-- Opening Marker --

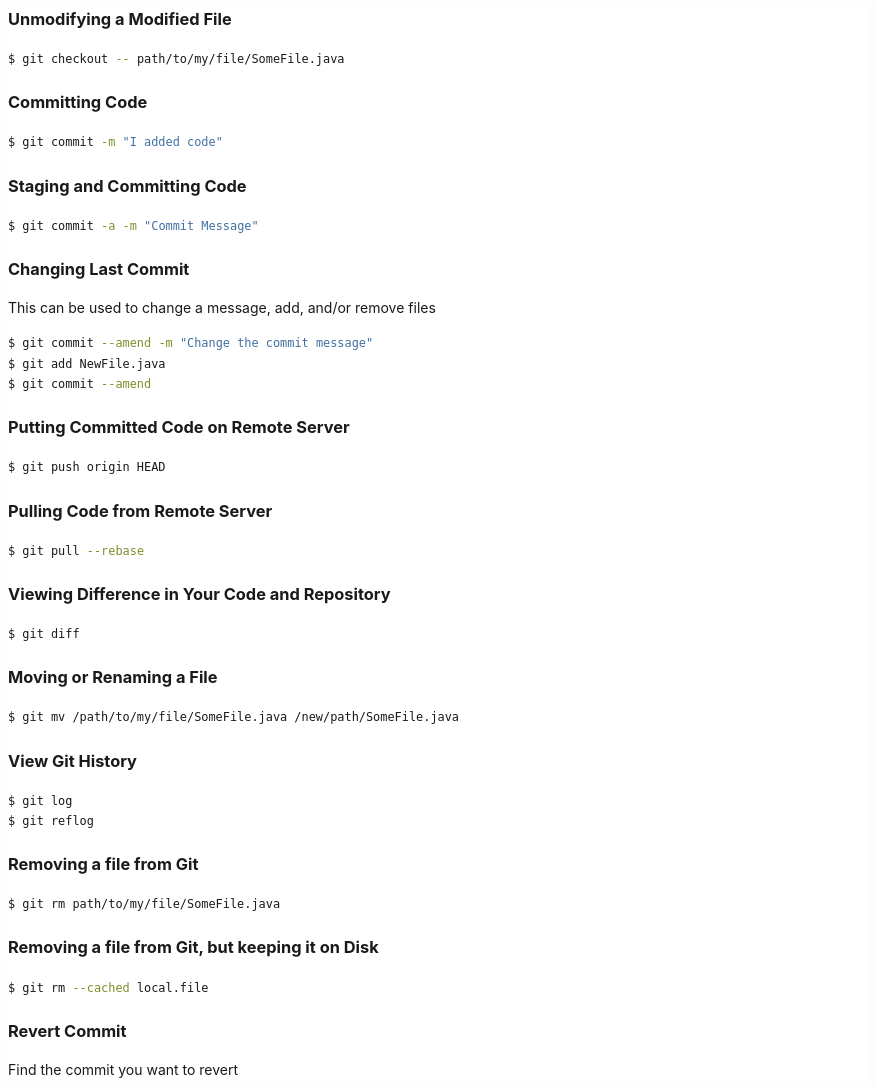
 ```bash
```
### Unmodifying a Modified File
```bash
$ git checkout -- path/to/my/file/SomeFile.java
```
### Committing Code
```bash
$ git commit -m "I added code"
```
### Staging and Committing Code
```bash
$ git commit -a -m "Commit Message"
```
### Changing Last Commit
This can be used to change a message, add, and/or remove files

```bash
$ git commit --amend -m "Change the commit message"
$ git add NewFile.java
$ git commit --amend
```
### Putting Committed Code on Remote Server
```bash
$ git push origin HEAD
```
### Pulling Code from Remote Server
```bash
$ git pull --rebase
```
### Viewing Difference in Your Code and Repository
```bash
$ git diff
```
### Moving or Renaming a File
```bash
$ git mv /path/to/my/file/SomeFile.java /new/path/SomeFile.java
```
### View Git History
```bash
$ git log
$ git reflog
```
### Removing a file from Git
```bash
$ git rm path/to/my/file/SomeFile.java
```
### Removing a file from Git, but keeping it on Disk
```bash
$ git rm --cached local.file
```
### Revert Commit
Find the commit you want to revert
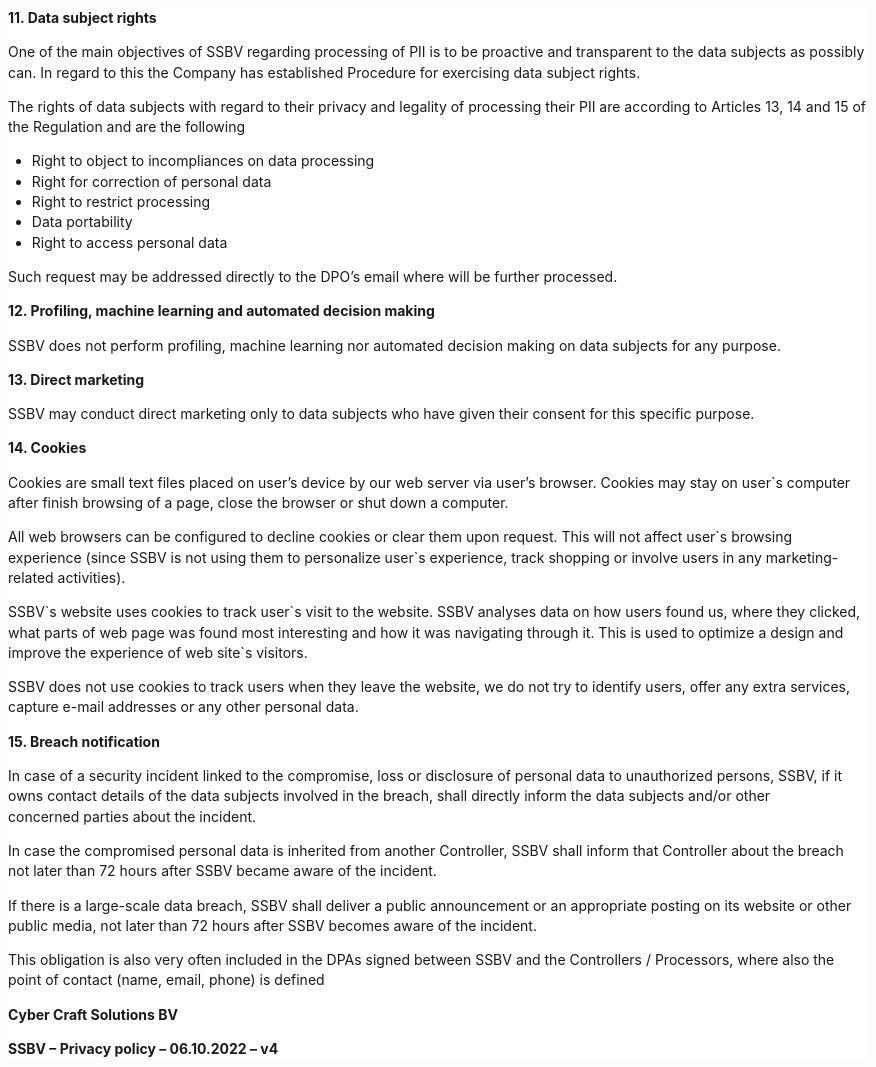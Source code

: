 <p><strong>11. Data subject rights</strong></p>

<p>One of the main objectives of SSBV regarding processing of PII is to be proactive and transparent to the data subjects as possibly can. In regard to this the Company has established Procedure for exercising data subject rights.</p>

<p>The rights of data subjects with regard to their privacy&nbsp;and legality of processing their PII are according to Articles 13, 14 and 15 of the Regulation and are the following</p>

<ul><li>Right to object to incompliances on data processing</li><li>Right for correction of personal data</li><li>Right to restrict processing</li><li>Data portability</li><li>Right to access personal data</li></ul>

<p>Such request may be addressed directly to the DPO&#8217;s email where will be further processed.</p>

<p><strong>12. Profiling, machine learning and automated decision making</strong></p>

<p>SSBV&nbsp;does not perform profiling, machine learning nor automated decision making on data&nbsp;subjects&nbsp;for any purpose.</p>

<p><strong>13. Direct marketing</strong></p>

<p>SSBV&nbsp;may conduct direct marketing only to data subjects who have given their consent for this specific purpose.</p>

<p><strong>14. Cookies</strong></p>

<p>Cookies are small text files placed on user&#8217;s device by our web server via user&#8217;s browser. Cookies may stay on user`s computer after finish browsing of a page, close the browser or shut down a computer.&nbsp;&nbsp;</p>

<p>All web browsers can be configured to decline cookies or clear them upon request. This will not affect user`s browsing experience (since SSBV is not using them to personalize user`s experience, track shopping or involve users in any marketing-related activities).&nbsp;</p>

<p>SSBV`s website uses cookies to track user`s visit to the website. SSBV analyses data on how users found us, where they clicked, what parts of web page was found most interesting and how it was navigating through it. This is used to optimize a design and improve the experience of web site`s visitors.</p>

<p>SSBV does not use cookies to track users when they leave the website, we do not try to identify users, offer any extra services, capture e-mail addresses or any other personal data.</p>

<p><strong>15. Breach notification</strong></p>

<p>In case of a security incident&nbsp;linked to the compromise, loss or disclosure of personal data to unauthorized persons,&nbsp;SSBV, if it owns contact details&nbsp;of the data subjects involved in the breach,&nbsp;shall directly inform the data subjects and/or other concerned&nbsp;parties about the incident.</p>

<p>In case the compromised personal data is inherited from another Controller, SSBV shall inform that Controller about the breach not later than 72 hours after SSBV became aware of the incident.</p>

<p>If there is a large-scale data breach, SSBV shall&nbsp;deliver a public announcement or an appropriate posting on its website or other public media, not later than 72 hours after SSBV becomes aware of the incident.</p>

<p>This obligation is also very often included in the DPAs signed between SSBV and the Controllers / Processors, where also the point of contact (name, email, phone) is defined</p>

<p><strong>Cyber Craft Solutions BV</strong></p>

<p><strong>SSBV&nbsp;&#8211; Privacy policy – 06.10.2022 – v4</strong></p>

-- Closing Marker --

## WHAT TO DO:
Exact reproduction of the entries above is what's needed; images stay out.

## RESULT OF THE TASK:
 ```bash
```
### Unmodifying a Modified File
```bash
$ git checkout -- path/to/my/file/SomeFile.java
```
### Committing Code
```bash
$ git commit -m "I added code"
```
### Staging and Committing Code
```bash
$ git commit -a -m "Commit Message"
```
### Changing Last Commit
This can be used to change a message, add, and/or remove files

```bash
$ git commit --amend -m "Change the commit message"
$ git add NewFile.java
$ git commit --amend
```
### Putting Committed Code on Remote Server
```bash
$ git push origin HEAD
```
### Pulling Code from Remote Server
```bash
$ git pull --rebase
```
### Viewing Difference in Your Code and Repository
```bash
$ git diff
```
### Moving or Renaming a File
```bash
$ git mv /path/to/my/file/SomeFile.java /new/path/SomeFile.java
```
### View Git History
```bash
$ git log
$ git reflog
```
### Removing a file from Git
```bash
$ git rm path/to/my/file/SomeFile.java
```
### Removing a file from Git, but keeping it on Disk
```bash
$ git rm --cached local.file
```
### Revert Commit
Find the commit you want to revert
Source code

: <p><strong>11. Data subject rights</strong></p>

<p>One of the main objectives of SSBV regarding processing of PII is to be proactive and transparent to the data subjects as possibly can. In regard to this the Company has established Procedure for exercising data subject rights.</p>

<p>The rights of data subjects with regard to their privacy&nbsp;and legality of processing their PII are according to Articles 13, 14 and 15 of the Regulation and are the following</p>

<ul><li>Right to object to incompliances on data processing</li><li>Right for correction of personal data</li><li>Right to restrict processing</li><li>Data portability</li><li>Right to access personal data</li></ul>

<p>Such request may be addressed directly to the DPO&#8217;s email where will be further processed.</p>

<p><strong>12. Profiling, machine learning and automated decision making</strong></p>

<p>SSBV&nbsp;does not perform profiling, machine learning nor automated decision making on data&nbsp;subjects&nbsp;for any purpose.</p>

<p><strong>13. Direct marketing</strong></p>

<p>SSBV&nbsp;may conduct direct marketing only to data subjects who have given their consent for this specific purpose.</p>

<p><strong>14. Cookies</strong></p>

<p>Cookies are small text files placed on user&#8217;s device by our web server via user&#8217;s browser. Cookies may stay on user`s computer after finish browsing of a page, close the browser or shut down a computer.&nbsp;&nbsp;</p>

<p>All web browsers can be configured to decline cookies or clear them upon request. This will not affect user`s browsing experience (since SSBV is not using them to personalize user`s experience, track shopping or involve users in any marketing-related activities).&nbsp;</p>

<p>SSBV`s website uses cookies to track user`s visit to the website. SSBV analyses data on how users found us, where they clicked, what parts of web page was found most interesting and how it was navigating through it. This is used to optimize a design and improve the experience of web site`s visitors.</p>

<p>SSBV does not use cookies to track users when they leave the website, we do not try to identify users, offer any extra services, capture e-mail addresses or any other personal data.</p>

<p><strong>15. Breach notification</strong></p>

<p>In case of a security incident&nbsp;linked to the compromise, loss or disclosure of personal data to unauthorized persons,&nbsp;SSBV, if it owns contact details&nbsp;of the data subjects involved in the breach,&nbsp;shall directly inform the data subjects and/or other concerned&nbsp;parties about the incident.</p>

<p>In case the compromised personal data is inherited from another Controller, SSBV shall inform that Controller about the breach not later than 72 hours after SSBV became aware of the incident.</p>

<p>If there is a large-scale data breach, SSBV shall&nbsp;deliver a public announcement or an appropriate posting on its website or other public media, not later than 72 hours after SSBV becomes aware of the incident.</p>

<p>This obligation is also very often included in the DPAs signed between SSBV and the Controllers / Processors, where also the point of contact (name, email, phone) is defined</p>

<p><strong>Cyber Craft Solutions BV</strong></p>

<p><strong>SSBV&nbsp;&#8211; Privacy policy – 06.10.2022 – v4</strong></p>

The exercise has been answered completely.